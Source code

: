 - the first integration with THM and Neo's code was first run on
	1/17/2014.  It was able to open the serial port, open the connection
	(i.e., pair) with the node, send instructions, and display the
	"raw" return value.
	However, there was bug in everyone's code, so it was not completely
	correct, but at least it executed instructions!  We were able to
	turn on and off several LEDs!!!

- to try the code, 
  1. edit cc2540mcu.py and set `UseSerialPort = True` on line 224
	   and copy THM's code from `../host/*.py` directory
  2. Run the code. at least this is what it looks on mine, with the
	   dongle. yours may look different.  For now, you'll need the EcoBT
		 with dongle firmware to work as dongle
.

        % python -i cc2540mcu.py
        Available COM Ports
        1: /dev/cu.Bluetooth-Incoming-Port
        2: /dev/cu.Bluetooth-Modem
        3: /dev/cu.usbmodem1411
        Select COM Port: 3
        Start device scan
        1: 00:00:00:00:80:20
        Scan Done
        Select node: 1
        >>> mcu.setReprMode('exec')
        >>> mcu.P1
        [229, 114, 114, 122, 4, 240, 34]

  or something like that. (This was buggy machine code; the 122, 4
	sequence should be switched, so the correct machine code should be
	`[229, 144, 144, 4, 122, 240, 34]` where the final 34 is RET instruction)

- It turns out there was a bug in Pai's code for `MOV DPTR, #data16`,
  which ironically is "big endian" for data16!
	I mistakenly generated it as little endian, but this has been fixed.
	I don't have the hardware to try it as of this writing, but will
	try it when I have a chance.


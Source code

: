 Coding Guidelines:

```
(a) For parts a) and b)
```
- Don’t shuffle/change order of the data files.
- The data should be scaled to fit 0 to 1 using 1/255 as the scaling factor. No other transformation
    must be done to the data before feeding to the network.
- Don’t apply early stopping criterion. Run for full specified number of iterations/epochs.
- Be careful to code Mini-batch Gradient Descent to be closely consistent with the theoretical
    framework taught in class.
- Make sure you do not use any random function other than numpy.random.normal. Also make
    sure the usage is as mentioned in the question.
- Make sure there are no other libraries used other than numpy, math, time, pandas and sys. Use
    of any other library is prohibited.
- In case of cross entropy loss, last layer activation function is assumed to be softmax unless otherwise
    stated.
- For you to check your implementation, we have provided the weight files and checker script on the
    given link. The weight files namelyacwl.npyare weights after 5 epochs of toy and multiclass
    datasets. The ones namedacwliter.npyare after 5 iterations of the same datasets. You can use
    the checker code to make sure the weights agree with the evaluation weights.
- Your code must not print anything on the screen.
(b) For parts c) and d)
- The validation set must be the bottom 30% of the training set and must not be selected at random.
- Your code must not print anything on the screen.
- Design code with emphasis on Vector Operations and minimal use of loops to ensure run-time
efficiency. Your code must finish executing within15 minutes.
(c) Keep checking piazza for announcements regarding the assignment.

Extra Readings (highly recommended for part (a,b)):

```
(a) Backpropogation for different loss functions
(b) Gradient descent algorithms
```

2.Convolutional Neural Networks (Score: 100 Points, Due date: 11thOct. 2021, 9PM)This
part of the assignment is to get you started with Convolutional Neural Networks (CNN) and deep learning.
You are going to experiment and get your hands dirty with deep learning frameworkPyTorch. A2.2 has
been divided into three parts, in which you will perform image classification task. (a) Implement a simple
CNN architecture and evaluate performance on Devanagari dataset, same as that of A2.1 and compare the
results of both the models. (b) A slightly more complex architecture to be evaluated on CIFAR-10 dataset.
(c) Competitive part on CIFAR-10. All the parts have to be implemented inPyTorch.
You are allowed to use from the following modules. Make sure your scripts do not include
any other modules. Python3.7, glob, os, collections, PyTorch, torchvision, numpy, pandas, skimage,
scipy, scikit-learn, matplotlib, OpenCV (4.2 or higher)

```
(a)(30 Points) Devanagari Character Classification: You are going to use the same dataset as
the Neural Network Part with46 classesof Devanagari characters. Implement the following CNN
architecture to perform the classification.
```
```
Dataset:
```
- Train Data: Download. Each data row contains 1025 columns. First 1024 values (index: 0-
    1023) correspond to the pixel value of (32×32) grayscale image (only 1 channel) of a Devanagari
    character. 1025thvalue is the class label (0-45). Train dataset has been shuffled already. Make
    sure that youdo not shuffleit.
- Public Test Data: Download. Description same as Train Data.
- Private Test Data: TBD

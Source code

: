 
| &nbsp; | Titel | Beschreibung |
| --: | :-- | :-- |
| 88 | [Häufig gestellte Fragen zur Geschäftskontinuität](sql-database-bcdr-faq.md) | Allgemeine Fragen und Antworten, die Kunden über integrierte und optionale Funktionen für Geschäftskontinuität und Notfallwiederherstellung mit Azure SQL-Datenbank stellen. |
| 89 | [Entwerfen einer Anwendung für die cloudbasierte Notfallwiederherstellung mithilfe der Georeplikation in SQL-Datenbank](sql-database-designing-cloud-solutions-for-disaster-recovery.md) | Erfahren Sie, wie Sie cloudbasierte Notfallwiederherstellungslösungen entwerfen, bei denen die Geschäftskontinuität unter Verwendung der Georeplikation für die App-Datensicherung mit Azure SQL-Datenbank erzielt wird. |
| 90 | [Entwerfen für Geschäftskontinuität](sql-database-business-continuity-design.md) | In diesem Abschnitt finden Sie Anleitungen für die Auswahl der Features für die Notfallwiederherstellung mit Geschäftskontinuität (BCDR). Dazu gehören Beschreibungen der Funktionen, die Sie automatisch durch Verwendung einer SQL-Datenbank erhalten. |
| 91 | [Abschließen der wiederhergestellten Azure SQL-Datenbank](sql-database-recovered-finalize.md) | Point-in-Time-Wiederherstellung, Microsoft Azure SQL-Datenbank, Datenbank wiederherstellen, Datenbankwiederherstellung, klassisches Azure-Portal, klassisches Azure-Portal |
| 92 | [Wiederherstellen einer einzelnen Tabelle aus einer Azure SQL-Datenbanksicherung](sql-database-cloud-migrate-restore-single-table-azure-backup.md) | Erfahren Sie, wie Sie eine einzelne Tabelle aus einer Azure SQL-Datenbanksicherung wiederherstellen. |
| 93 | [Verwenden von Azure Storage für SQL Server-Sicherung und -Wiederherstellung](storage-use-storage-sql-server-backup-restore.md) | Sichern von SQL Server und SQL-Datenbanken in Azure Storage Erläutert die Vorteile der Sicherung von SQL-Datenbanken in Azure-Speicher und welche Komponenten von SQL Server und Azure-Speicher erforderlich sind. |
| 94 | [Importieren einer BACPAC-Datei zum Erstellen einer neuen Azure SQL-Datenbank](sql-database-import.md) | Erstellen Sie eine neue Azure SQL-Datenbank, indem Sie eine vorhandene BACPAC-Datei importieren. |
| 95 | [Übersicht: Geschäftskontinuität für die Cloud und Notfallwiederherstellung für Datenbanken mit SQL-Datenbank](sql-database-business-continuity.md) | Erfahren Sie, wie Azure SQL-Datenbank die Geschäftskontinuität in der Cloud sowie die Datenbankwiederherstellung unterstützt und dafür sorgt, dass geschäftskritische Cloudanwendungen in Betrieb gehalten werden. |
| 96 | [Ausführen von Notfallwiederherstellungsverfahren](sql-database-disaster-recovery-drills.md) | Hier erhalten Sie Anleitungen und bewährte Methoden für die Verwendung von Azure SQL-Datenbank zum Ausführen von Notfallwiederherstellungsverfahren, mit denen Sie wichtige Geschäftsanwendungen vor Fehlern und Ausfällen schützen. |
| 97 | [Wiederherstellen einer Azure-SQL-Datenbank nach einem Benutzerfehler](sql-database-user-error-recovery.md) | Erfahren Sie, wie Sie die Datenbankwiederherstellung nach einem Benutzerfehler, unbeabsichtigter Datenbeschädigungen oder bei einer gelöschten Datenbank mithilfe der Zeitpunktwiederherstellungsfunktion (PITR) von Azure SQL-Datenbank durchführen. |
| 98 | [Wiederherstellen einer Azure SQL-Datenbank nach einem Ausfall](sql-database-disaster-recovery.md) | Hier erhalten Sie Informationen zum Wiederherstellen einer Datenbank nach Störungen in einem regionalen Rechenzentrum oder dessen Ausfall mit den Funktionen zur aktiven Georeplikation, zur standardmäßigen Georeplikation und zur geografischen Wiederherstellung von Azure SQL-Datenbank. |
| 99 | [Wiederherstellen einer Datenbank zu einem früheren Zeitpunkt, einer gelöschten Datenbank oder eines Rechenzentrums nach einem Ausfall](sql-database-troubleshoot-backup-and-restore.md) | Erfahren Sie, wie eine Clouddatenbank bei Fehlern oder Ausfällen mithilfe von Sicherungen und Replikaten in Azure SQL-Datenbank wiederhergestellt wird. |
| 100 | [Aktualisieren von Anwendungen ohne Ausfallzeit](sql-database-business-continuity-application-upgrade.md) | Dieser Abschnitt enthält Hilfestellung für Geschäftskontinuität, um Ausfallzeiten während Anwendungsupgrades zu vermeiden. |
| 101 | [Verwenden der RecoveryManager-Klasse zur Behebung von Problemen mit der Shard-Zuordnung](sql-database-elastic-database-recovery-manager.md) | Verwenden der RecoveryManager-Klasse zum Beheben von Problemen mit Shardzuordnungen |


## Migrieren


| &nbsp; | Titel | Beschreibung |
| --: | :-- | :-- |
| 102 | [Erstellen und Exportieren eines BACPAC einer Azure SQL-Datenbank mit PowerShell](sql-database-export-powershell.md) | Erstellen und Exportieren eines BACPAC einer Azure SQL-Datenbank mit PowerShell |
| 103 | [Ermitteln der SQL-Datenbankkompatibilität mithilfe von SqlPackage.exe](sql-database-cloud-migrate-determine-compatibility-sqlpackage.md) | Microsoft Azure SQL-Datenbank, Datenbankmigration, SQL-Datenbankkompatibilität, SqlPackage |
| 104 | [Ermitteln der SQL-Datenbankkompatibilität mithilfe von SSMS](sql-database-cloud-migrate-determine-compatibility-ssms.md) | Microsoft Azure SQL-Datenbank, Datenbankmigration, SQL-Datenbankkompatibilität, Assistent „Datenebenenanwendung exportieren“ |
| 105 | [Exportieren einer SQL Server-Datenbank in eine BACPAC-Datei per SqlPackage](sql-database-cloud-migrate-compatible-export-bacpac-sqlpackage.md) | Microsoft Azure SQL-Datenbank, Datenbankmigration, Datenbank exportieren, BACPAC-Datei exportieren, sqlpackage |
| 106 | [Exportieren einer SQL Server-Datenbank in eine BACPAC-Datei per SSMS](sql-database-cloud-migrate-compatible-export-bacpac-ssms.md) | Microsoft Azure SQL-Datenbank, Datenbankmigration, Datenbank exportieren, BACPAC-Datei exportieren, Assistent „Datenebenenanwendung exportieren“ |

══════

EXERCISE DETAILS ▸ Across the listing above, state how many lines include the word "backup", with nothing but the number in reply.

YOUR RESPONSE ▸ 3